Бобиньский дожевывает печенье и продолжает тоном докладчика:

– Движущей силой восстания в Венгрии…

– Там не было восстания.

– В Венгрии, – английский поляк невозмутим, – против социализма выступили националисты. Они были в меньшинстве и проиграли. В

Чехословакии протестовала интеллигенция.

– Она была за социализм, но с человеческим лицом, – уточнил Бернар.

– Не важно, – морщится Бобиньский. – А кто в Польше?

Поднимает кверху палец:

– Ра-бо-чи-е!

– Весь народ! – кивает француз.

Десантник вяло возражает:

– Этого еще никто не посчитал.

– Минуточку, – беру наконец слово я. – Валенса что сказал? Мы не против социализма, а против искажений социализма.

– Ради бога, пан Друзенко…

– Он действительно так сказал!

– Ну и что? Тактика, – пожимает плечами Бернар.

– Не в этом дело! – перебивает француза Бобиньский. – Против рабочих танки не пошлешь.

Десантник дипломатично подводит черту:

– Анатоль, как у вас говорят? По-жи-вьем…

– …увидим.

Расстались мирно.

Об этом эпизоде я потом прочту в мемуарах Герека.

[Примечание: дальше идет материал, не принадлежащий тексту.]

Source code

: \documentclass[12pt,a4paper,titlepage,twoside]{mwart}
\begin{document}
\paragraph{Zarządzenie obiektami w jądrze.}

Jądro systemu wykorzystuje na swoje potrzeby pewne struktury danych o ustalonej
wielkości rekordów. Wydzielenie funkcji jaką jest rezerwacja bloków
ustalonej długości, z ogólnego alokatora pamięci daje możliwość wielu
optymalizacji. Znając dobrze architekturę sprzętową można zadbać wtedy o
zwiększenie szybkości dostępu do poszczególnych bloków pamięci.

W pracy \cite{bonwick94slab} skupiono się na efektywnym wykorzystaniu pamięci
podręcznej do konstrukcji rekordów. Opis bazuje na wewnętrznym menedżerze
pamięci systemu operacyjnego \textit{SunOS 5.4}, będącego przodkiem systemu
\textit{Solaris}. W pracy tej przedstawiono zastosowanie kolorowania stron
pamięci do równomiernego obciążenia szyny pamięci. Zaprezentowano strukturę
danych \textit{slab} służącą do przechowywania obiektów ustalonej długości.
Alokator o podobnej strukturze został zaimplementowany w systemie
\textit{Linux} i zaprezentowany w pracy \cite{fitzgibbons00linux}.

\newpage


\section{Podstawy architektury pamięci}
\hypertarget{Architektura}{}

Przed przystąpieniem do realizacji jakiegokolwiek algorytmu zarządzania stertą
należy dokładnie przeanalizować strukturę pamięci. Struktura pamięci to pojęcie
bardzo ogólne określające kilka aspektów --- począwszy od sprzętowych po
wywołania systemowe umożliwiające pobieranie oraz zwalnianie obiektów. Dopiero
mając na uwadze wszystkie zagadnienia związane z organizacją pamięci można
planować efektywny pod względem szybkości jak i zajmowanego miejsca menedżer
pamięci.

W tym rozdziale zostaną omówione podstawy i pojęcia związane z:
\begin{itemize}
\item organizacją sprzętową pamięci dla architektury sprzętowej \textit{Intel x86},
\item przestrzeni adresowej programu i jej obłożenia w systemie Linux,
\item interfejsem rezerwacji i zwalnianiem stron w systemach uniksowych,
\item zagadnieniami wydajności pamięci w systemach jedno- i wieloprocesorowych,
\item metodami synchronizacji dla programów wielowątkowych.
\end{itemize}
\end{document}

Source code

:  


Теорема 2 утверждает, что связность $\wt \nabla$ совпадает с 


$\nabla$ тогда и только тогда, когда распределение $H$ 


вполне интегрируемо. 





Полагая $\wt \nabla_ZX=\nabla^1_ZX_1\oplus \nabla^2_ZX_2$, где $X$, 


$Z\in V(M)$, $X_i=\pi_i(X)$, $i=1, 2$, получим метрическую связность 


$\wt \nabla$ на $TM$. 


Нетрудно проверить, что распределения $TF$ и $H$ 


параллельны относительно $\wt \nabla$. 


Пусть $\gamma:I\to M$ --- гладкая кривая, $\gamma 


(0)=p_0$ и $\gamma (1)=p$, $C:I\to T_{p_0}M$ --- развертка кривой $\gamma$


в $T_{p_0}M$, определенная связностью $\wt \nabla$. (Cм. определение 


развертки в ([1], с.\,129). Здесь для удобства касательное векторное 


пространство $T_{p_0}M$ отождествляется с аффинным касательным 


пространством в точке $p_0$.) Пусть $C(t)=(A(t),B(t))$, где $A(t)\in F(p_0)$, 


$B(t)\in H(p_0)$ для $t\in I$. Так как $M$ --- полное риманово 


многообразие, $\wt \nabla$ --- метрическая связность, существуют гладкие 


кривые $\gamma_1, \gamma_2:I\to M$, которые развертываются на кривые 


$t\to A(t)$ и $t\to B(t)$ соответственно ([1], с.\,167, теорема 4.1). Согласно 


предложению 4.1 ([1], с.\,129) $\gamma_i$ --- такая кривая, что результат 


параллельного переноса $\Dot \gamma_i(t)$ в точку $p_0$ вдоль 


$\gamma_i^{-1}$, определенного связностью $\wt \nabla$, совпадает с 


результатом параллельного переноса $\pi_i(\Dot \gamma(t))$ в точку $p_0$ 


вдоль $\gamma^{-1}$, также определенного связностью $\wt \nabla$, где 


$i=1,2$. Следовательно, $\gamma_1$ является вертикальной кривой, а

В кабинет к нему заглянул помощник и доложил:

– На связи!

Герек поднял трубку и услышал шамканье:

– У тебя-а-а контра-а-а. Надо взять за морду. Мы поможем.

В мемуарах фраза Брежнева напечатана латиницей:

– U tebia contra. Nada wziat za mordu. My pomorzem.

Первый секретарь (польский) не знал, что ответить генеральному (нашему).

Легко сказать – “взять”! Кого? Легко сказать – “контра”. Это рабочие-то?

Постарел Герек…

Люди бросают работу, бастуют, а он беспомощно лопочет с трибуны:

– Праца нас взбогаца (работа обогащает).

Народ так и не понял. И пан-товарищ Эдвард, подав в отставку, укатил домой, в Катовице.

К бывшему вождю пришла делегация шахтеров.

Испуганный, трясущийся, он отдал мундир почетного горняка и прилагавшуюся к нему саблю.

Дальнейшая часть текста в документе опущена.